Ye olde Law of Unintended Consequences — not yet acknowledged among the laws of physics — guarantees that the most slam-dunk no-brainers will end in embarrassment for the dunked no-brain. And oddly enough, this is because the world is, with respect to action and consequences, not complicated at all, but almost every day, simpler than anyone imagined.
I should like to cite Thomas Aquinas here, but I lack the learning and precision of mind that would be required of a good Thomist. Notwithstanding, I think this was what he was getting at in his teachings on Ethics. Metaphysical questions finally defeat us because they pass beyond the possibility of human understanding. But questions of how to live, and what to do, require much less thought, for they are, in most cases, dead obvious. Scepticism is required only for the exceptions.
We are perversely wilful. The answer being so obvious, our problem tends to be, that we want another answer. This is where extravagant thinking comes in, as we try to find a way to prove that the pig has wings, and is really an angel. “The end justifies the means” is only the beginning of unwisdom.
The ethical precept, “do as you’d be done by,” betokens a right worldly relation to the unworldly God. It was taught by Christ only in passing. It long precedes his coming down from Heaven. It has been known in every culture for as long as we have known of any culture, and has been unanswerable for longer. It is that simple point where mercy and justice meet.

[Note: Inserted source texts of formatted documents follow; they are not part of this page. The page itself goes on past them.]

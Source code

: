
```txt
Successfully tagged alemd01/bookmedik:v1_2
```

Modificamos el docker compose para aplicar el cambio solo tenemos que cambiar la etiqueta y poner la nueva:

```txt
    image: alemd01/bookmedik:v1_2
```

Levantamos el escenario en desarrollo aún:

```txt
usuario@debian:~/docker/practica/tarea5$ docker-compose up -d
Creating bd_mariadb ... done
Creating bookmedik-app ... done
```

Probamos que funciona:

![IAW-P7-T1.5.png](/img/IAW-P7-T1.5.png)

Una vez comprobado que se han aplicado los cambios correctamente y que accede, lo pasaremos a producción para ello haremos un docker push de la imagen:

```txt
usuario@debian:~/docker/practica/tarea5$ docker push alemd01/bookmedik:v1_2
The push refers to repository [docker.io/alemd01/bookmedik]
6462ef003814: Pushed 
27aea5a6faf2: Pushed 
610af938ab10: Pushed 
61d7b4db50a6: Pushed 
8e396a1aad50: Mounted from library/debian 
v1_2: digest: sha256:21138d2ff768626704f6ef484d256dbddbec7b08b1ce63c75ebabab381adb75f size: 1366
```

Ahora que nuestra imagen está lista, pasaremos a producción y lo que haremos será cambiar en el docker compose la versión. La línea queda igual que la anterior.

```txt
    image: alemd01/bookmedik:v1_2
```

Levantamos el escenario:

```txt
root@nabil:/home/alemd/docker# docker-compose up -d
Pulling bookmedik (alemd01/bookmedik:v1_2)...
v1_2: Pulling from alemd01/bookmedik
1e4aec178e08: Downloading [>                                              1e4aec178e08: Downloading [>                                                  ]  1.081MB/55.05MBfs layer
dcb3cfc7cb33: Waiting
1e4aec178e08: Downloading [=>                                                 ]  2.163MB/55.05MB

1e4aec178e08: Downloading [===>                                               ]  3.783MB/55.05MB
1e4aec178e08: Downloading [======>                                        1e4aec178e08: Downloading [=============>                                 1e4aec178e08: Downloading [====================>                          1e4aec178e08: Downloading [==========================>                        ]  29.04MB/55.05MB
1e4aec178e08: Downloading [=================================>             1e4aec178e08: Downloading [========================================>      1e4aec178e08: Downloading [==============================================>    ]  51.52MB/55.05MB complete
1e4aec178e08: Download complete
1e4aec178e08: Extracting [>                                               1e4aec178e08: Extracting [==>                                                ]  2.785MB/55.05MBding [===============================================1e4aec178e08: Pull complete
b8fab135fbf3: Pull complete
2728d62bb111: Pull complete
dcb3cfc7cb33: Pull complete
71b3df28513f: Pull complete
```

With worldly experience, it indeed becomes deeper than the words portend, but still not complicated. One must know one’s neighbour to do the good for him — and yet, this begins in the most elementary knowledge of pleasure and pain in ourselves.
In the end, our neighbour may not know what is for his own good, or eventual pleasure, and be outraged when we don’t give him what he wants; so be it. It is common knowledge, or should be, that people often don’t know who their friends are; that they count as friends only those who are pliant to their wishes, and may come to detest those who most love them.
There was a lady I once met, a German, who had been raised rather poorly. Her father was a monster whose death brought relief, her mother the kind of aimless woman that monsters “acquire.” From a very early age she was on her own, and predictably fell in with bad company. She became pregnant, and that more than once. Some angel kept telling her to keep the children. This was difficult, because children cost money, and the only way she knew how to make it was through crime. She was not good at this calling, however, so had to spend time in gaol. An unpromising outlook, as any social worker might observe, but what do they know, compared to the angels? Four months “inside” a woman’s prison, at one stretch. That got her to thinking.
She emerged with a will, to recover her children. This involved a dispute with the father of at least one of them. The dispute warmed, until one day it took a physical turn — and as I’m glad to report, she put him in hospital. She was also physically harmed, but less seriously. Since the altercation had begun with him trying to kill her, there were fewer legal consequences for her, this time. Now freed of him (he inside gaol, and her out in this reversal), she gathered up her children, and left town, intentionally for a better one, having dedicated her life to raising those children in as close as she could create to the tight and loving family embrace that she herself had been totally denied.
A “single mom” she became. And one of the best.
I mention her because, in her simplicity, she had detected the error in her parents’ ways. They made poor friends. They were extremely tolerant. They’d let her do anything, including anything that was bad, sometimes even acting as her facilitators. (They “accompanied her,” in the present vicious phrase, the use of which helps us to identify our worst bishops.) But she loved her own kids, and wasn’t going to tolerate any bad behaviour from them. She became the most intolerant mother in her new neighbourhood. When I last heard, the kids were turning out quite well.
Parents must be parents but they must also be true friends.